_Exercise aim_. From the listing below, set down exactly the lines between the one holding "现在的时间是上午八点，西尔诺" and the one holding "从教会向外拐过几条小巷，嘈杂", inclusive. No other line is wanted.

_Given data_.
● ● ● ● ● ● ●
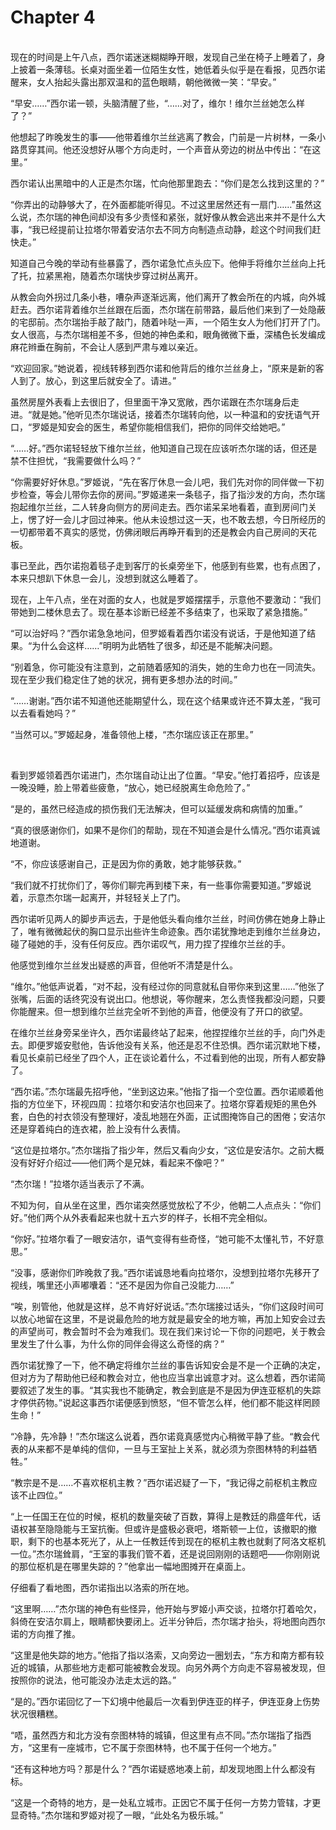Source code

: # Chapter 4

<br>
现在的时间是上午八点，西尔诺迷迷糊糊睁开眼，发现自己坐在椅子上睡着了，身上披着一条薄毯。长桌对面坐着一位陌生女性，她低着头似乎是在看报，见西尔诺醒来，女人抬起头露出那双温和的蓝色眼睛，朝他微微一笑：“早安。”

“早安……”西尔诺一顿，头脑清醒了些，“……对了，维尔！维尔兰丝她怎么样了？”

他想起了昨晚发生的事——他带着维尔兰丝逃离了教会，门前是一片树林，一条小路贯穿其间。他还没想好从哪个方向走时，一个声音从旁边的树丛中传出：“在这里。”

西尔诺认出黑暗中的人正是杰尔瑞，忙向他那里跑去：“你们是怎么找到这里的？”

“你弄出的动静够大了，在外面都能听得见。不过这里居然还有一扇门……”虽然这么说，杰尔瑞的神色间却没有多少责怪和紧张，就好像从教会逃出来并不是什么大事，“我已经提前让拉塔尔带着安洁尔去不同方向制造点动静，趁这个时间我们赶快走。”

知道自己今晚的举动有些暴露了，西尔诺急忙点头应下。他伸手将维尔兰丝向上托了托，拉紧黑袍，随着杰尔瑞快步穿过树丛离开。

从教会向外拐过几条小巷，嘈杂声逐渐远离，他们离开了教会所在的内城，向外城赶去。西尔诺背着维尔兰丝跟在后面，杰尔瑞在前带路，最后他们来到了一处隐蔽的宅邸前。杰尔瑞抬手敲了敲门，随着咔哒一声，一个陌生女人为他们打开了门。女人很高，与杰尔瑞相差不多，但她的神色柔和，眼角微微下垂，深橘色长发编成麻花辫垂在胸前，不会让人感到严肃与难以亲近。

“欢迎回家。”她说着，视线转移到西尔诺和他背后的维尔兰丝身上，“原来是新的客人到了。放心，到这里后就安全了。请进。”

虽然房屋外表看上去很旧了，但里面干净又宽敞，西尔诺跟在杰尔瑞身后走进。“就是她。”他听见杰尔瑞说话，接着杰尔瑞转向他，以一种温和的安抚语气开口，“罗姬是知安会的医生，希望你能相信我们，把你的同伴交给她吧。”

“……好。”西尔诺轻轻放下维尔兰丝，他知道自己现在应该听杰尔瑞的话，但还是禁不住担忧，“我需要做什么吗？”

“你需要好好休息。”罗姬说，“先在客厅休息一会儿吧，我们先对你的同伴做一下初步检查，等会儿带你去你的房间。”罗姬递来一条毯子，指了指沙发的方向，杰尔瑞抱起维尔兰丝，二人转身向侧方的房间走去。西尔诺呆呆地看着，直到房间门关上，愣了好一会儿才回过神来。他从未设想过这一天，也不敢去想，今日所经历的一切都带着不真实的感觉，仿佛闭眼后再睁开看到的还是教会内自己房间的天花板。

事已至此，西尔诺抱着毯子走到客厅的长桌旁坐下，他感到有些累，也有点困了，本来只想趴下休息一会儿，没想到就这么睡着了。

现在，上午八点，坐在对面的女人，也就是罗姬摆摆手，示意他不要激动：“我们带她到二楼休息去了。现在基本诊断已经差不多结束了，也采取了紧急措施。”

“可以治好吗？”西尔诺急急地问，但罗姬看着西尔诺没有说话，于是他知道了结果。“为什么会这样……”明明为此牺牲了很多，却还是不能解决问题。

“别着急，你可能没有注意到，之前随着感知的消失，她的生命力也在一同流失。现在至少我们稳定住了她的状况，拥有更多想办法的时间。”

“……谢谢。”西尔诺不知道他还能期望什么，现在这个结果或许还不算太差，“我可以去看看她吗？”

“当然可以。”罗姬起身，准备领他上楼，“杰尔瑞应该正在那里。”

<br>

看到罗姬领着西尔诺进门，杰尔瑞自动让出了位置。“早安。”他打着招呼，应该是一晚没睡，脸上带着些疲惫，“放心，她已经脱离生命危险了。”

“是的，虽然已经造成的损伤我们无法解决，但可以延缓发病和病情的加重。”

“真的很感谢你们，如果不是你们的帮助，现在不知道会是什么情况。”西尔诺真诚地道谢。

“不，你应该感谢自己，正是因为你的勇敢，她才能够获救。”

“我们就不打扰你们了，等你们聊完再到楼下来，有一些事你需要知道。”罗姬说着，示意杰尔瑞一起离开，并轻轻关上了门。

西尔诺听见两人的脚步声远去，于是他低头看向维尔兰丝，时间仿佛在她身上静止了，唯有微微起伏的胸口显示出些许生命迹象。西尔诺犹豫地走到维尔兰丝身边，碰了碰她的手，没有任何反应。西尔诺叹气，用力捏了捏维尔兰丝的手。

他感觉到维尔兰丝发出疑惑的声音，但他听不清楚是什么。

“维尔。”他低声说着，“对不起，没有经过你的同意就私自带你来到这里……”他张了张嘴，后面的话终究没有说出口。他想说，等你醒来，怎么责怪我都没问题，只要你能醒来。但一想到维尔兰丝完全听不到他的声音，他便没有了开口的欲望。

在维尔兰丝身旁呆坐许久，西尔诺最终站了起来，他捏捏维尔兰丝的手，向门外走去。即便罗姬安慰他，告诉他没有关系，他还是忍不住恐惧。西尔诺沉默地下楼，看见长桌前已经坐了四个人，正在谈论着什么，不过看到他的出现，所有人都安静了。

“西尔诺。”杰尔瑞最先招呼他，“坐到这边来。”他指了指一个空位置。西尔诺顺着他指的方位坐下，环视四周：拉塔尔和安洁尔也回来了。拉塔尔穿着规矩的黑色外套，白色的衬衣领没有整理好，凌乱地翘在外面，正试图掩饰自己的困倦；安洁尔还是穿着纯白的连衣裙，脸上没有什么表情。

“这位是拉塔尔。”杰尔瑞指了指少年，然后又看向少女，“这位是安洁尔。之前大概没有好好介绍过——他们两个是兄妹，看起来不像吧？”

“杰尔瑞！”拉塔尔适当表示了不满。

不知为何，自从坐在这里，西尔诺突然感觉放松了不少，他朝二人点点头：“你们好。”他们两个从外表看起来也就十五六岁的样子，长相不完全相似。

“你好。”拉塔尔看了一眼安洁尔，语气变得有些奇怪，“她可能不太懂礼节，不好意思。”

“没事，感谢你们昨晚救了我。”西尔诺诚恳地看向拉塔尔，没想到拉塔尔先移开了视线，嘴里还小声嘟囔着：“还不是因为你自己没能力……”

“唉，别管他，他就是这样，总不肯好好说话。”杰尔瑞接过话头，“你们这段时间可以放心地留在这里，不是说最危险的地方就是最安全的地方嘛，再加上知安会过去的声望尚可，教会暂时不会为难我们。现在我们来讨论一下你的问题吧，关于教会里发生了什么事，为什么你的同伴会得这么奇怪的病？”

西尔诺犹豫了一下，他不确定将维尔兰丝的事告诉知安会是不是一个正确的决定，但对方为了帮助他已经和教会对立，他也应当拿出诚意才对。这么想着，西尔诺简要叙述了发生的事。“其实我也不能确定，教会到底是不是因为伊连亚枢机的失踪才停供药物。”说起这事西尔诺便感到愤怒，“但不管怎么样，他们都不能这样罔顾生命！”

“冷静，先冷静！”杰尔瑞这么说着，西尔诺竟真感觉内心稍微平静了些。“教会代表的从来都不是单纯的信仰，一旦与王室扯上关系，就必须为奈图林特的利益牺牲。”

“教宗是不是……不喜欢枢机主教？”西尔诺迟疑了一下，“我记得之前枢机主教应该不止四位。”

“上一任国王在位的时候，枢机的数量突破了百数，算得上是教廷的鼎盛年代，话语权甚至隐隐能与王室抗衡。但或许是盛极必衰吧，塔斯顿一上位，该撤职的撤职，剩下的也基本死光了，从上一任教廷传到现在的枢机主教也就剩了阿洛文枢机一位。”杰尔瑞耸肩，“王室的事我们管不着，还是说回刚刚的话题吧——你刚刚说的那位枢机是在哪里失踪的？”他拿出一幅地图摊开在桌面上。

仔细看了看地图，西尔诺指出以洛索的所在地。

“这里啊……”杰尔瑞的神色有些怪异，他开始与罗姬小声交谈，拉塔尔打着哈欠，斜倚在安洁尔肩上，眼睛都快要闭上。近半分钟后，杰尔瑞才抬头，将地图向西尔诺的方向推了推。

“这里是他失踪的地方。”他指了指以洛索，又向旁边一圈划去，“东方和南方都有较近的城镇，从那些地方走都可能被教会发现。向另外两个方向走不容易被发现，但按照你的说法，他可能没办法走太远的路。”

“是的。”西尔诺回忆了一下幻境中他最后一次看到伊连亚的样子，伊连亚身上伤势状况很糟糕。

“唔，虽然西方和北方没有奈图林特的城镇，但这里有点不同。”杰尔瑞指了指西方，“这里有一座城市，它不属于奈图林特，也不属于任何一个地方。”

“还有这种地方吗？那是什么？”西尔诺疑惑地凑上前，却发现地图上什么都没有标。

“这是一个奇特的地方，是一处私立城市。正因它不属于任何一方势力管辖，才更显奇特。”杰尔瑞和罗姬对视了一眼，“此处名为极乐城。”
● ● ● ● ● ● ●
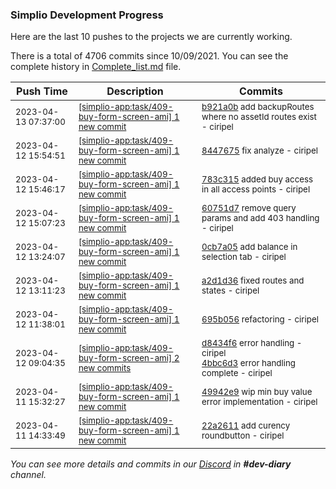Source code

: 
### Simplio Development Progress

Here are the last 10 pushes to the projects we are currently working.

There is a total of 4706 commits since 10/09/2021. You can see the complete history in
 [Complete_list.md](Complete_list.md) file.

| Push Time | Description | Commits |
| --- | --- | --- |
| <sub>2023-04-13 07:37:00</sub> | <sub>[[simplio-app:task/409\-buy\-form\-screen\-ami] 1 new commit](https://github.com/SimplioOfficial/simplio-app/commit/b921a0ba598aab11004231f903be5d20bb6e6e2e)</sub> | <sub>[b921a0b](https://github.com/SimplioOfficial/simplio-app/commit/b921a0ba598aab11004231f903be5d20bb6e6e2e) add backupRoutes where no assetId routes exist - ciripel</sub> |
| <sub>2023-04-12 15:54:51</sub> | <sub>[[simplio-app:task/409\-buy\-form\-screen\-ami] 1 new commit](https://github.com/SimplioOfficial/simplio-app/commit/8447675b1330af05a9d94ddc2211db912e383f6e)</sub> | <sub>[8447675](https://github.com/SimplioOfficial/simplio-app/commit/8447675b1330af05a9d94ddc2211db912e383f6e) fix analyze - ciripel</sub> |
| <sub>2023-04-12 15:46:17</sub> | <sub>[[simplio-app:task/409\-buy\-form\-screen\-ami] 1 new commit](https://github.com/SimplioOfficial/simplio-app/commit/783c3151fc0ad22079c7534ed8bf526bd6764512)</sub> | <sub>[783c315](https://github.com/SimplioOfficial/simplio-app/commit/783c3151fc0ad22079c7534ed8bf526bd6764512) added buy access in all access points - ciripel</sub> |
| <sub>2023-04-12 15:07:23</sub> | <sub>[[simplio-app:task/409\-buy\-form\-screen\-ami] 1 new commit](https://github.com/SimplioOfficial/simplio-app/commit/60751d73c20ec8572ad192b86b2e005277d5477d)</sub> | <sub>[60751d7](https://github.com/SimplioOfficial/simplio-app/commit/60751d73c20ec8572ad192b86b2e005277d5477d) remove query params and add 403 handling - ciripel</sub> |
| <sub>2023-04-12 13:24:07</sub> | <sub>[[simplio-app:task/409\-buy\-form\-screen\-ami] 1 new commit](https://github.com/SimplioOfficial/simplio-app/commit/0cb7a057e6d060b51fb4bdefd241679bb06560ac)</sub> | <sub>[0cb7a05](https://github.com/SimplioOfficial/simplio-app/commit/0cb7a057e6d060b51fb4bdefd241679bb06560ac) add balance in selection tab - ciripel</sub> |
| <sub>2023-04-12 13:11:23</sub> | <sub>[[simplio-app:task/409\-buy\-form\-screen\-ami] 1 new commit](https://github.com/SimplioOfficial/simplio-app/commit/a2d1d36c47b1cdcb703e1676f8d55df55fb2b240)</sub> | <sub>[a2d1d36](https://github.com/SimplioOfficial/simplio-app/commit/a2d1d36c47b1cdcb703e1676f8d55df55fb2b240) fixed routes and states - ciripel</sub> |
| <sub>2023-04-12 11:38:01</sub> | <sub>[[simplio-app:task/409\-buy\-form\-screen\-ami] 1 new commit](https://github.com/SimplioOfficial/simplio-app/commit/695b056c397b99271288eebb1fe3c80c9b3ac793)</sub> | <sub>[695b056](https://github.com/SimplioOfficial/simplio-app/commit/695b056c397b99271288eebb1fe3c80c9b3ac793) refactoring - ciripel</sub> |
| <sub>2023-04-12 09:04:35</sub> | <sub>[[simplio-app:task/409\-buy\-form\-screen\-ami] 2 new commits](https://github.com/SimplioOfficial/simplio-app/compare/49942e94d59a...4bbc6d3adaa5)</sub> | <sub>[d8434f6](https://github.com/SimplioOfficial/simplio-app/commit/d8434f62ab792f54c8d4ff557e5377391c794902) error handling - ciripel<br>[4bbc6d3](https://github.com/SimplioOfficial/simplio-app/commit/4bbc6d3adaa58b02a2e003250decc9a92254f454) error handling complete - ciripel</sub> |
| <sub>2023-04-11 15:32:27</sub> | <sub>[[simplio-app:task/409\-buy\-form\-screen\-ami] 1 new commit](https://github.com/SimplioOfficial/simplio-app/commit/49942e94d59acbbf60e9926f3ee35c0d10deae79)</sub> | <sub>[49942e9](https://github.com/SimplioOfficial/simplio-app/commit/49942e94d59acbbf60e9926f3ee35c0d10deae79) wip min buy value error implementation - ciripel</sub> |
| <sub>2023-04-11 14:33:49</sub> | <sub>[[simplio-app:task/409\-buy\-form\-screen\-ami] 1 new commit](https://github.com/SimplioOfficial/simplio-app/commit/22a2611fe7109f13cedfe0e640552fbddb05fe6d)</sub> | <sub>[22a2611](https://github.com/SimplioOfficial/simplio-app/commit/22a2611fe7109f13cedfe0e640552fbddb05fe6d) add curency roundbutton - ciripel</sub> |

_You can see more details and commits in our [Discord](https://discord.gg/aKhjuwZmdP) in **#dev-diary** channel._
● ● ● ● ● ● ●
_Finished exercise_.
现在的时间是上午八点，西尔诺迷迷糊糊睁开眼，发现自己坐在椅子上睡着了，身上披着一条薄毯。长桌对面坐着一位陌生女性，她低着头似乎是在看报，见西尔诺醒来，女人抬起头露出那双温和的蓝色眼睛，朝他微微一笑：“早安。”

“早安……”西尔诺一顿，头脑清醒了些，“……对了，维尔！维尔兰丝她怎么样了？”

他想起了昨晚发生的事——他带着维尔兰丝逃离了教会，门前是一片树林，一条小路贯穿其间。他还没想好从哪个方向走时，一个声音从旁边的树丛中传出：“在这里。”

西尔诺认出黑暗中的人正是杰尔瑞，忙向他那里跑去：“你们是怎么找到这里的？”

“你弄出的动静够大了，在外面都能听得见。不过这里居然还有一扇门……”虽然这么说，杰尔瑞的神色间却没有多少责怪和紧张，就好像从教会逃出来并不是什么大事，“我已经提前让拉塔尔带着安洁尔去不同方向制造点动静，趁这个时间我们赶快走。”

知道自己今晚的举动有些暴露了，西尔诺急忙点头应下。他伸手将维尔兰丝向上托了托，拉紧黑袍，随着杰尔瑞快步穿过树丛离开。

从教会向外拐过几条小巷，嘈杂声逐渐远离，他们离开了教会所在的内城，向外城赶去。西尔诺背着维尔兰丝跟在后面，杰尔瑞在前带路，最后他们来到了一处隐蔽的宅邸前。杰尔瑞抬手敲了敲门，随着咔哒一声，一个陌生女人为他们打开了门。女人很高，与杰尔瑞相差不多，但她的神色柔和，眼角微微下垂，深橘色长发编成麻花辫垂在胸前，不会让人感到严肃与难以亲近。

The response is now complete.